4. Если бы к этой силе наших войск присоединилось либо африканское войско[6317], которое состоит из ветеранов, либо войско Цезаря[6318], то мы спокойно подвергли бы важнейшее государственное дело решительному испытанию. Но так как мы видели, что Цезарь находится несколько ближе[6319], то я не переставал уговаривать его в письмах, и он не переставал подтверждать, что он прибывает без промедления. Между тем он, вижу я, отказавшись от этого намерения, принял другие решения[6320]. Все-таки я послал к нему нашего Фурния с полномочиями и письмом — не сможет ли он случайно сколько-нибудь помочь.
5. Ты знаешь, мой Цицерон, — что касается любви к Цезарю[6321], я твой союзник, потому ли, что при близкой дружбе с Цезарем[6322], при его жизни, для меня уже было неизбежно оберегать и любить его[6323]; или потому, что он, насколько я мог узнать, отличался очень большой умеренностью и человечностью[6324]; или потому, что ввиду моей столь замечательной дружбы с Цезарем[6325] мне кажется позорным не считать его сыном этого[6326], поддержанного суждением[6327] его[6328] и вашим.
6. Но что бы я ни писал тебе, я делаю это, клянусь, скорее со скорбью, чем из недружелюбия. Что Антоний по сей день жив, что Лепид вместе с ним, что у них войска, к которым нельзя относиться с пренебрежением, что они надеются, что они осмеливаются — все это они могут зачесть в приход Цезарю[6329]. Я не стану возвращаться к прошлому; но если бы с того времени, когда он[6330] объявил мне о своем приходе, он захотел прийти, то война была бы либо прекращена, либо перенесена в глубоко враждебную им Испанию[6331] с величайшим ущербом для них. Какие соображения или чьи советы отвлекли его от столь великой, а для него даже необходимой и спасительной[6332] славы и склонили к помыслам о консульстве на два месяца[6333], связанном со страхом для людей и нелепым требованием[6334], — не могу постигнуть.

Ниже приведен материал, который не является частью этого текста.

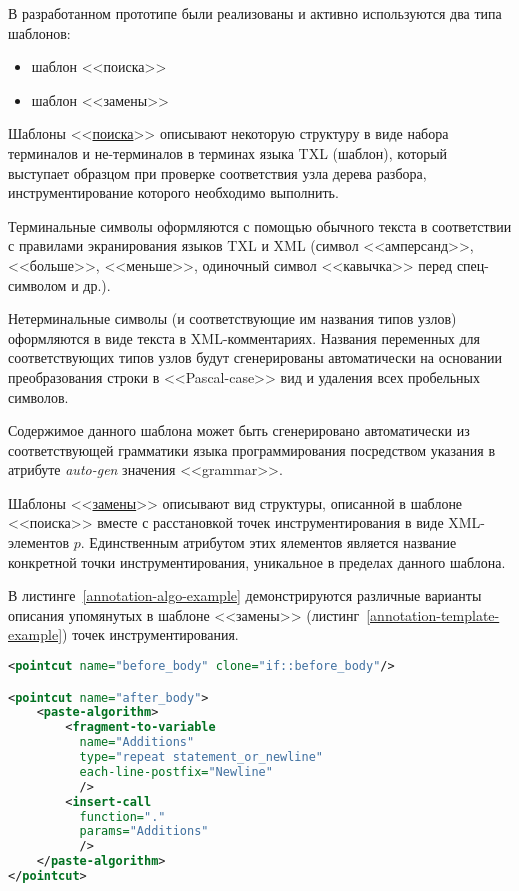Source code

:В разработанном прототипе были реализованы и активно используются два типа шаблонов:
\begin{itemize}[noitemsep]
  \item шаблон <<поиска>>
  \item шаблон <<замены>>
\end{itemize}

Шаблоны <<\underline{поиска}>> описывают некоторую структуру в виде набора терминалов и не-терминалов в терминах языка TXL (шаблон), который выступает образцом при проверке соответствия узла дерева разбора, инструментирование которого необходимо выполнить.

Терминальные символы оформляются с помощью обычного текста в соответствии с правилами экранирования языков TXL и XML (символ <<амперсанд>>, <<больше>>, <<меньше>>, одиночный символ <<кавычка>> перед спец-символом и др.).

Нетерминальные символы (и соответствующие им названия типов узлов) оформляются в виде текста в XML-комментариях.
Названия переменных для соответствующих типов узлов будут сгенерированы автоматически на основании преобразования строки в <<Pascal-case>> вид и удаления всех пробельных символов.

Содержимое данного шаблона может быть сгенерировано автоматически из соответствующей грамматики языка программирования посредством указания в атрибуте \textit{auto-gen} значения <<grammar>>.

Шаблоны <<\underline{замены}>> описывают вид структуры, описанной в шаблоне <<поиска>> вместе с расстановкой точек инструментирования в виде XML-элементов $p$.
Единственным атрибутом этих ялементов является название конкретной точки инструментирования, уникальное в пределах данного шаблона.

В листинге~\ref{annotation-algo-example} демонстрируются различные варианты описания упомянутых в шаблоне <<замены>> (листинг~\ref{annotation-template-example}) точек инструментирования.

\begin{lstlisting}[frame=single, language=XML, label={annotation-algo-example}, caption={Пример описания алгоритмов для точек инструментирования.}]
<pointcut name="before_body" clone="if::before_body"/>

<pointcut name="after_body">
    <paste-algorithm>
        <fragment-to-variable
          name="Additions"
          type="repeat statement_or_newline"
          each-line-postfix="Newline"
          />
        <insert-call
          function="."
          params="Additions"
          />
    </paste-algorithm>
</pointcut>
\end{lstlisting}

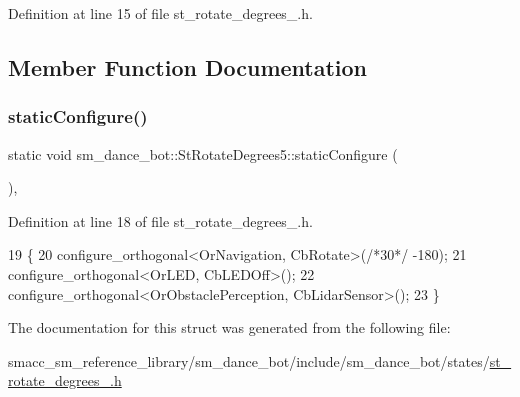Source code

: Definition at line 15 of file st\+\_\+rotate\+\_\+degrees\+\_.\+h.



\subsection{Member Function Documentation}
\mbox{\label{structsm__dance__bot_1_1StRotateDegrees5_a60fd6ec21fe69a27245785e83b610b57}} 
\subsubsection{\texorpdfstring{static\+Configure()}{staticConfigure()}}
{\footnotesize\ttfamily static void sm\+\_\+dance\+\_\+bot\+::\+St\+Rotate\+Degrees5\+::static\+Configure (\begin{DoxyParamCaption}{ }\end{DoxyParamCaption})\hspace{0.3cm}{\ttfamily [inline]}, {\ttfamily [static]}}



Definition at line 18 of file st\+\_\+rotate\+\_\+degrees\+\_.\+h.


\begin{DoxyCode}
19   \{
20     configure\_orthogonal<OrNavigation, CbRotate>(\textcolor{comment}{/*30*/} -180);
21     configure\_orthogonal<OrLED, CbLEDOff>();
22     configure\_orthogonal<OrObstaclePerception, CbLidarSensor>();
23   \}
\end{DoxyCode}


The documentation for this struct was generated from the following file\+:\begin{DoxyCompactItemize}
\item 
smacc\+\_\+sm\+\_\+reference\+\_\+library/sm\+\_\+dance\+\_\+bot/include/sm\+\_\+dance\+\_\+bot/states/\hyperlink{sm__dance__bot_2include_2sm__dance__bot_2states_2st__rotate__degrees__5_8h}{st\+\_\+rotate\+\_\+degrees\+\_.\+h}\end{DoxyCompactItemize}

7. Большую пользу в этом, мне кажется, могут принести и государству и ему его родственники[6335]; величайшую, как я считаю, также ты, у которого перед ним такие заслуги, каких у тебя нет ни перед кем[6336], кроме меня: ведь я никогда не забуду, что я у тебя в величайшем долгу за очень многое. Довести с ним переговоры об этом до конца я и уполномочил Фурния. Если я буду пользоваться у него таким авторитетом, каким я должен пользоваться, то я очень сильно помогу ему.
8. Между тем мы ведем войну в худших условиях, так как мы и не считаем решительное сражение вполне безопасным, и все-таки не намерены допускать, чтобы из-за нашего отступления государство могло понести большой ущерб. Но если Цезарь одумается или если быстро прибудут африканские легионы, то мы устраним опасность, угрожающую вам с этой стороны.
Прошу тебя любить меня, как ты начал, и быть уверенным, что я подлинно твой. За четыре дня до секстильских календ, из лагеря.